Aegon Scottish Equitable is the second provider to announce it will continue to process pipeline policies for pension term assurance.
The company says it has been reviewing its options for pipeline PTA business since the Treasury announced in the pre-Budget Report it may remove tax relief on PTA because they were being sold as standalone policies rather than as part of a pension proposition.
As a result, Alun Beynon, head of individual protection at Aegon Scottish Equitable, says although the company will not take on any new PTA business, it has decided the “most appropriate course of action for our customers” is to continue processing pipeline policies as PTA.
However, he says the policies will include an endorsement which will allow the cover to “continue in force in the event the government carries out its proposals to remove tax relief”, by stating if the tax relief is removed the policy will convert to an ordinary term assurance.
Aegon says this means policyholders will continue to pay the premiums net of basic rate tax, but it says if the final Budget continues the proposals set out last week and backdates the abolition of tax relief to 6 December, Aegon is prepared to bear the cost of the basic rate tax relief for the period between the Pre-Budget and Budget statements.

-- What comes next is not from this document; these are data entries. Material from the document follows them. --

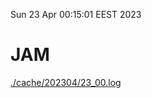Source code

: Sun 23 Apr 00:15:01 EEST 2023
# JAM
<a href='./cache/202304/23_00.log'>./cache/202304/23_00.log</a>

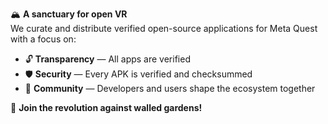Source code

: 🏔️ **A sanctuary for open VR**  
We curate and distribute verified open-source applications for Meta Quest with a focus on:
- 🔓 **Transparency** — All apps are verified
- 🛡️ **Security** — Every APK is verified and checksummed  
- 🤝 **Community** — Developers and users shape the ecosystem together

🚀 **Join the revolution against walled gardens!**
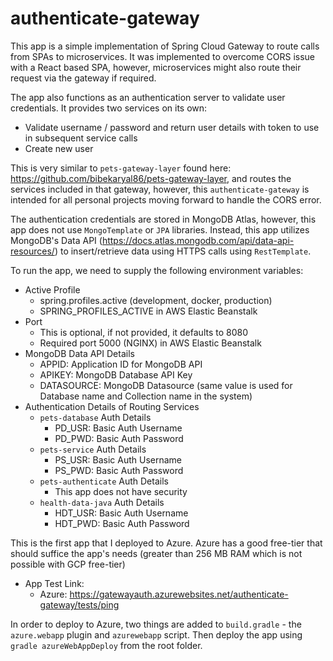 # authenticate-gateway

This app is a simple implementation of Spring Cloud Gateway to route calls from SPAs to microservices. It was
implemented to overcome CORS issue with a React based SPA, however, microservices might also route their request via the
gateway if required.

The app also functions as an authentication server to validate user credentials. It provides two services on its own:

* Validate username / password and return user details with token to use in subsequent service calls
* Create new user

This is very similar to `pets-gateway-layer` found here: https://github.com/bibekaryal86/pets-gateway-layer, and routes
the services included in that gateway, however, this `authenticate-gateway` is intended for all personal projects moving
forward to handle the CORS error.

The authentication credentials are stored in MongoDB Atlas, however, this app does not use `MongoTemplate` or `JPA`
libraries. Instead, this app utilizes MongoDB's Data API (https://docs.atlas.mongodb.com/api/data-api-resources/) to
insert/retrieve data using HTTPS calls using `RestTemplate`.

To run the app, we need to supply the following environment variables:

* Active Profile
    * spring.profiles.active (development, docker, production)
    * SPRING_PROFILES_ACTIVE in AWS Elastic Beanstalk
* Port
    * This is optional, if not provided, it defaults to 8080
    * Required port 5000 (NGINX) in AWS Elastic Beanstalk
* MongoDB Data API Details
    * APPID: Application ID for MongoDB API
    * APIKEY: MongoDB Database API Key
    * DATASOURCE: MongoDB Datasource (same value is used for Database name and Collection name in the system)
* Authentication Details of Routing Services
    * `pets-database` Auth Details
        * PD_USR: Basic Auth Username
        * PD_PWD: Basic Auth Password
    * `pets-service` Auth Details
        * PS_USR: Basic Auth Username
        * PS_PWD: Basic Auth Password
    * `pets-authenticate` Auth Details
        * This app does not have security
    * `health-data-java` Auth Details
        * HDT_USR: Basic Auth Username
        * HDT_PWD: Basic Auth Password

This is the first app that I deployed to Azure. Azure has a good free-tier that should suffice the app's needs
(greater than 256 MB RAM which is not possible with GCP free-tier)

* App Test Link:
    * Azure: https://gatewayauth.azurewebsites.net/authenticate-gateway/tests/ping

In order to deploy to Azure, two things are added to `build.gradle` - the `azure.webapp` plugin and
`azurewebapp` script. Then deploy the app using `gradle azureWebAppDeploy` from the root folder.
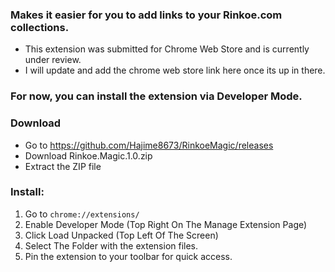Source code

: ### Makes it easier for you to add links to your Rinkoe.com collections.

- This extension was submitted for Chrome Web Store and is currently under review.
- I will update and add the chrome web store link here once its up in there.


### For now, you can install the extension via Developer Mode.
### Download
- Go to https://github.com/Hajime8673/RinkoeMagic/releases
- Download Rinkoe.Magic.1.0.zip
- Extract the ZIP file
### Install:
1. Go to `chrome://extensions/`
2. Enable Developer Mode (Top Right On The Manage Extension Page)
3. Click Load Unpacked (Top Left Of The Screen)
4. Select The Folder with the extension files.
5. Pin the extension to your toolbar for quick access.
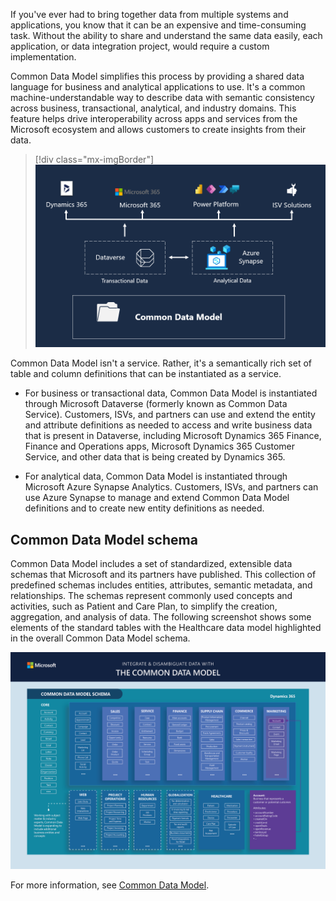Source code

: If you've ever had to bring together data from multiple systems and applications, you know that it can be an expensive and time-consuming task. Without the ability to share and understand the same data easily, each application, or data integration project, would require a custom implementation.

Common Data Model simplifies this process by providing a shared data language for business and analytical applications to use. It's a common machine-understandable way to describe data with semantic consistency across business, transactional, analytical, and industry domains. This feature helps
drive interoperability across apps and services from the Microsoft ecosystem and allows customers to create insights from their data.

> [!div class="mx-imgBorder"]
> [![Screenshot of the graphical user interface description that is automatically generated](../media/2-common-data-model.png)](../media/2-common-data-model.png#lightbox)

Common Data Model isn't a service. Rather, it's a semantically rich set of table and column definitions that can be instantiated as a service.

- For business or transactional data, Common Data Model is instantiated through Microsoft Dataverse (formerly known as Common Data Service). Customers, ISVs, and partners can use and extend the entity and attribute definitions as needed to access and write business data that is present in Dataverse, including Microsoft Dynamics 365 Finance, Finance and Operations apps, Microsoft Dynamics 365 Customer Service, and other data that is being created by Dynamics 365.

- For analytical data, Common Data Model is instantiated through Microsoft Azure Synapse Analytics. Customers, ISVs, and partners can use Azure Synapse to manage and extend Common Data Model definitions and to create new entity definitions as needed.

## Common Data Model schema

Common Data Model includes a set of standardized, extensible data schemas that Microsoft and its partners have published. This collection of predefined schemas includes entities, attributes, semantic metadata, and relationships. The schemas represent commonly used concepts and activities, such as Patient and Care Plan, to simplify the creation, aggregation, and analysis of data. The following screenshot shows some elements of the standard tables with the Healthcare data model highlighted in the overall Common Data Model schema.

[![Screenshot of Common Data Model schema.](../media/2-schema.png)](../media/2-schema.png#lightbox)

For more information, see [Common Data Model](/common-data-model/?azure-portal=true).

Beynon says: “We believe this approach offers the greatest flexibility for policyholders in what remains an uncertain environment. This solution also ensures that advisers continue to secure cover for their clients while avoiding delays in commission payments.”
The announcement follows a similar move by rival insurer Norwich Union, announced yesterday, and is in contrast to a number of providers who have withdrawn from the PTA market since the pre-Budget Report, although Aegon says it will continue to lobby government to “act in the fairest interest of both customers and the industry in general” on this issue.